§ **PROBLEM STATEMENT**:
Write the records out again exactly as they read, dropping any picture they hold.

:: EXTRACTED RECORDS ::

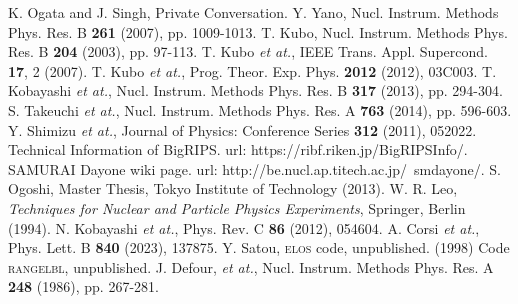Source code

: \begin{thebibliography}{999}
K. Ogata and J. Singh, Private Conversation.
Y. Yano, Nucl. Instrum. Methods Phys. Res. B \textbf{261} (2007), pp. 1009-1013.
T. Kubo, Nucl. Instrum. Methods Phys. Res. B \textbf{204} (2003), pp. 97-113.
T. Kubo \textit{et at.}, IEEE Trans. Appl. Supercond. \textbf{17}, 2 (2007).
T. Kubo \textit{et at.}, Prog. Theor. Exp. Phys. \textbf{2012} (2012), 03C003.
T. Kobayashi \textit{et at.}, Nucl. Instrum. Methods Phys. Res. B \textbf{317} (2013), pp. 294-304.
S. Takeuchi \textit{et at.}, Nucl. Instrum. Methods Phys. Res. A \textbf{763} (2014), pp. 596-603.
Y. Shimizu \textit{et at.}, Journal of Physics: Conference Series \textbf{312} (2011), 052022.
Technical Information of BigRIPS. url: https://ribf.riken.jp/BigRIPSInfo/.
SAMURAI Dayone wiki page. url: http://be.nucl.ap.titech.ac.jp/~smdayone/.
S. Ogoshi, Master Thesis, Tokyo Institute of Technology (2013).
W. R. Leo, \textit{Techniques for Nuclear and Particle Physics Experiments}, Springer, Berlin (1994).
N. Kobayashi \textit{et at.}, Phys. Rev. C \textbf{86} (2012), 054604.
A. Corsi \textit{et at.}, Phys. Lett. B \textbf{840} (2023), 137875.
Y. Satou, \textsc{elos} code, unpublished. (1998)
Code \textsc{rangelbl}, unpublished.
J. Defour, \textit{et at.}, Nucl. Instrum. Methods Phys. Res. A \textbf{248} (1986), pp. 267-281.

\end{thebibliography}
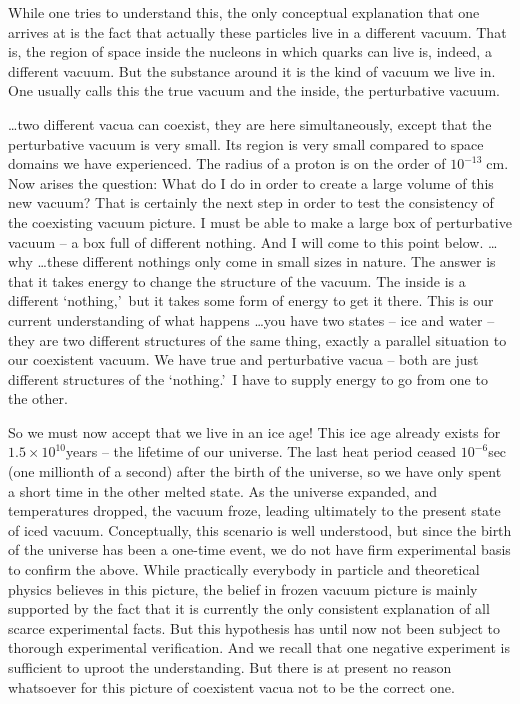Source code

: \begin{mdframed}[linecolor=gray,roundcorner=12pt,backgroundcolor=Dandelion!15,linewidth=1pt,leftmargin=0cm,rightmargin=0cm,topline=true,bottomline=true,skipabove=12pt]
While one tries to understand this, the only conceptual explanation that one arrives at is the fact that actually these particles live in a different vacuum. That is, the region of space inside the nucleons in which quarks can live is, indeed, a different vacuum. But the substance around it is the kind of vacuum we live in. One usually calls this the true vacuum and the inside, the perturbative vacuum.

\ldots two different vacua can coexist, they are here simultaneously, except that the perturbative vacuum is very small. Its region is very small compared to space domains we have experienced. The radius of a proton is on the order of $10^{-13}\;$cm. Now arises the question: What do I do in order to create a large volume of this new vacuum? That is certainly the next step in order to test the consistency of the coexisting vacuum picture. I must be able to make a large box of perturbative vacuum -- a box full of different nothing. And I will come to this point below.
%
\ldots why \ldots these different nothings only come in small sizes in nature. The answer is that it takes energy to change the structure of the vacuum. The inside is a different \lq nothing,\rq\ but it takes some form of energy to get it there. This is our current understanding of what happens
\ldots you have two states -- ice and water -- they are two different structures of the same thing, exactly a parallel situation to our coexistent vacuum. We have true and perturbative vacua -- both are just different structures of the \lq nothing.\rq\ I have to supply energy to go from one to the other. 

So we must now accept that we live in an ice age! This ice age already exists for $1.5\times 10^{10}$\;years -- the lifetime of our universe. The last heat period ceased $10^{-6}$\;sec (one millionth of a second) after the birth of the universe, so we have only spent a short time in the other melted state. As the universe expanded, and temperatures dropped, the vacuum froze, leading ultimately to the present state of iced vacuum. Conceptually, this scenario is well understood, but since the birth of the universe has been a one-time event, we do not have firm experimental basis to confirm the above. While practically everybody in particle and theoretical physics believes in this picture, the belief in frozen vacuum picture is mainly supported by the fact that it is currently the only consistent explanation of all scarce experimental facts. But this hypothesis has until now not been subject to thorough experimental verification. And we recall that one negative experiment is sufficient to uproot the understanding. But there is at present no reason whatsoever for this picture of coexistent vacua not to be the correct one.


\end{mdframed}
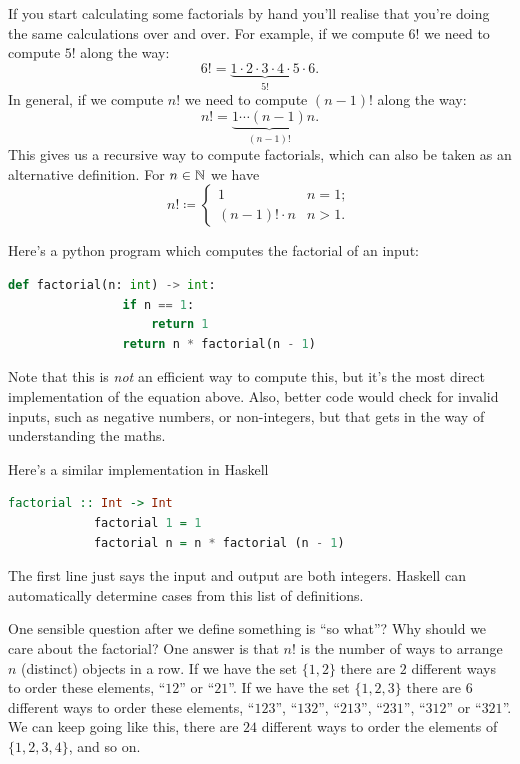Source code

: \documentclass[fleqn]{LectureClass/LectureClass}
\begin{document}
    If you start calculating some factorials by hand you'll realise that you're doing the same calculations over and over.
    For example, if we compute \(6!\) we need to compute \(5!\) along the way:
    \begin{equation}
        6! = \underbrace{1 \cdot 2 \cdot 3 \cdot 4 \cdot 5}_{5!} \cdot 6.
    \end{equation}
    In general, if we compute \(n!\) we need to compute \((n-1)!\) along the way:
    \begin{equation}
        n! = \underbrace{1 \dotsm (n - 1)}_{(n-1)!} n.
    \end{equation}
    This gives us a recursive way to compute factorials, which can also be taken as an alternative definition.
    For \(n \in \mathbb{N}\) we have
    \begin{equation}
        n! \coloneq 
        \begin{cases}
            1 & n = 1;\\
            (n - 1)! \cdot n & n > 1.
        \end{cases}
    \end{equation}
    
    \begin{cde}{}{}
        Here's a python program which computes the factorial of an input:
        \begin{lstlisting}[gobble=12, language=python]
            def factorial(n: int) -> int:
                if n == 1:
                    return 1
                return n * factorial(n - 1)
        \end{lstlisting}
        Note that this is \emph{not} an efficient way to compute this, but it's the most direct implementation of the equation above.
        Also, better code would check for invalid inputs, such as negative numbers, or non-integers, but that gets in the way of understanding the maths.
        
        Here's a similar implementation in Haskell
        \begin{lstlisting}[language=haskell, gobble=12]
            factorial :: Int -> Int
            factorial 1 = 1
            factorial n = n * factorial (n - 1)
        \end{lstlisting}
        The first line just says the input and output are both integers.
        Haskell can automatically determine cases from this list of definitions.
    \end{cde}
    
    One sensible question after we define something is \enquote{so what}?
    Why should we care about the factorial?
    One answer is that \(n!\) is the number of ways to arrange \(n\) (distinct) objects in a row.
    If we have the set \(\{1, 2\}\) there are \(2\) different ways to order these elements, \enquote{\(12\)} or \enquote{\(21\)}.
    If we have the set \(\{1, 2, 3\}\) there are \(6\) different ways to order these elements, \enquote{\(123\)}, \enquote{\(132\)}, \enquote{\(213\)}, \enquote{\(231\)}, \enquote{\(312\)} or \enquote{\(321\)}.
    We can keep going like this, there are \(24\) different ways to order the elements of \(\{1, 2, 3, 4\}\), and so on.
    
\end{document}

:::

§ **ANSWER AREA**:
Source code

: \begin{thebibliography}{999}
K. Ogata and J. Singh, Private Conversation.
Y. Yano, Nucl. Instrum. Methods Phys. Res. B \textbf{261} (2007), pp. 1009-1013.
T. Kubo, Nucl. Instrum. Methods Phys. Res. B \textbf{204} (2003), pp. 97-113.
T. Kubo \textit{et at.}, IEEE Trans. Appl. Supercond. \textbf{17}, 2 (2007).
T. Kubo \textit{et at.}, Prog. Theor. Exp. Phys. \textbf{2012} (2012), 03C003.
T. Kobayashi \textit{et at.}, Nucl. Instrum. Methods Phys. Res. B \textbf{317} (2013), pp. 294-304.
S. Takeuchi \textit{et at.}, Nucl. Instrum. Methods Phys. Res. A \textbf{763} (2014), pp. 596-603.
Y. Shimizu \textit{et at.}, Journal of Physics: Conference Series \textbf{312} (2011), 052022.
Technical Information of BigRIPS. url: https://ribf.riken.jp/BigRIPSInfo/.
SAMURAI Dayone wiki page. url: http://be.nucl.ap.titech.ac.jp/~smdayone/.
S. Ogoshi, Master Thesis, Tokyo Institute of Technology (2013).
W. R. Leo, \textit{Techniques for Nuclear and Particle Physics Experiments}, Springer, Berlin (1994).
N. Kobayashi \textit{et at.}, Phys. Rev. C \textbf{86} (2012), 054604.
A. Corsi \textit{et at.}, Phys. Lett. B \textbf{840} (2023), 137875.
Y. Satou, \textsc{elos} code, unpublished. (1998)
Code \textsc{rangelbl}, unpublished.
J. Defour, \textit{et at.}, Nucl. Instrum. Methods Phys. Res. A \textbf{248} (1986), pp. 267-281.

\end{thebibliography}
Source code

: \begin{mdframed}[linecolor=gray,roundcorner=12pt,backgroundcolor=Dandelion!15,linewidth=1pt,leftmargin=0cm,rightmargin=0cm,topline=true,bottomline=true,skipabove=12pt]
While one tries to understand this, the only conceptual explanation that one arrives at is the fact that actually these particles live in a different vacuum. That is, the region of space inside the nucleons in which quarks can live is, indeed, a different vacuum. But the substance around it is the kind of vacuum we live in. One usually calls this the true vacuum and the inside, the perturbative vacuum.

\ldots two different vacua can coexist, they are here simultaneously, except that the perturbative vacuum is very small. Its region is very small compared to space domains we have experienced. The radius of a proton is on the order of $10^{-13}\;$cm. Now arises the question: What do I do in order to create a large volume of this new vacuum? That is certainly the next step in order to test the consistency of the coexisting vacuum picture. I must be able to make a large box of perturbative vacuum -- a box full of different nothing. And I will come to this point below.
%
\ldots why \ldots these different nothings only come in small sizes in nature. The answer is that it takes energy to change the structure of the vacuum. The inside is a different \lq nothing,\rq\ but it takes some form of energy to get it there. This is our current understanding of what happens
\ldots you have two states -- ice and water -- they are two different structures of the same thing, exactly a parallel situation to our coexistent vacuum. We have true and perturbative vacua -- both are just different structures of the \lq nothing.\rq\ I have to supply energy to go from one to the other. 

So we must now accept that we live in an ice age! This ice age already exists for $1.5\times 10^{10}$\;years -- the lifetime of our universe. The last heat period ceased $10^{-6}$\;sec (one millionth of a second) after the birth of the universe, so we have only spent a short time in the other melted state. As the universe expanded, and temperatures dropped, the vacuum froze, leading ultimately to the present state of iced vacuum. Conceptually, this scenario is well understood, but since the birth of the universe has been a one-time event, we do not have firm experimental basis to confirm the above. While practically everybody in particle and theoretical physics believes in this picture, the belief in frozen vacuum picture is mainly supported by the fact that it is currently the only consistent explanation of all scarce experimental facts. But this hypothesis has until now not been subject to thorough experimental verification. And we recall that one negative experiment is sufficient to uproot the understanding. But there is at present no reason whatsoever for this picture of coexistent vacua not to be the correct one.


\end{mdframed}
Source code

: \documentclass[fleqn]{LectureClass/LectureClass}
\begin{document}
    If you start calculating some factorials by hand you'll realise that you're doing the same calculations over and over.
    For example, if we compute \(6!\) we need to compute \(5!\) along the way:
    \begin{equation}
        6! = \underbrace{1 \cdot 2 \cdot 3 \cdot 4 \cdot 5}_{5!} \cdot 6.
    \end{equation}
    In general, if we compute \(n!\) we need to compute \((n-1)!\) along the way:
    \begin{equation}
        n! = \underbrace{1 \dotsm (n - 1)}_{(n-1)!} n.
    \end{equation}
    This gives us a recursive way to compute factorials, which can also be taken as an alternative definition.
    For \(n \in \mathbb{N}\) we have
    \begin{equation}
        n! \coloneq 
        \begin{cases}
            1 & n = 1;\\
            (n - 1)! \cdot n & n > 1.
        \end{cases}
    \end{equation}
    
    \begin{cde}{}{}
        Here's a python program which computes the factorial of an input:
        \begin{lstlisting}[gobble=12, language=python]
            def factorial(n: int) -> int:
                if n == 1:
                    return 1
                return n * factorial(n - 1)
        \end{lstlisting}
        Note that this is \emph{not} an efficient way to compute this, but it's the most direct implementation of the equation above.
        Also, better code would check for invalid inputs, such as negative numbers, or non-integers, but that gets in the way of understanding the maths.
        
        Here's a similar implementation in Haskell
        \begin{lstlisting}[language=haskell, gobble=12]
            factorial :: Int -> Int
            factorial 1 = 1
            factorial n = n * factorial (n - 1)
        \end{lstlisting}
        The first line just says the input and output are both integers.
        Haskell can automatically determine cases from this list of definitions.
    \end{cde}
    
    One sensible question after we define something is \enquote{so what}?
    Why should we care about the factorial?
    One answer is that \(n!\) is the number of ways to arrange \(n\) (distinct) objects in a row.
    If we have the set \(\{1, 2\}\) there are \(2\) different ways to order these elements, \enquote{\(12\)} or \enquote{\(21\)}.
    If we have the set \(\{1, 2, 3\}\) there are \(6\) different ways to order these elements, \enquote{\(123\)}, \enquote{\(132\)}, \enquote{\(213\)}, \enquote{\(231\)}, \enquote{\(312\)} or \enquote{\(321\)}.
    We can keep going like this, there are \(24\) different ways to order the elements of \(\{1, 2, 3, 4\}\), and so on.
    
\end{document}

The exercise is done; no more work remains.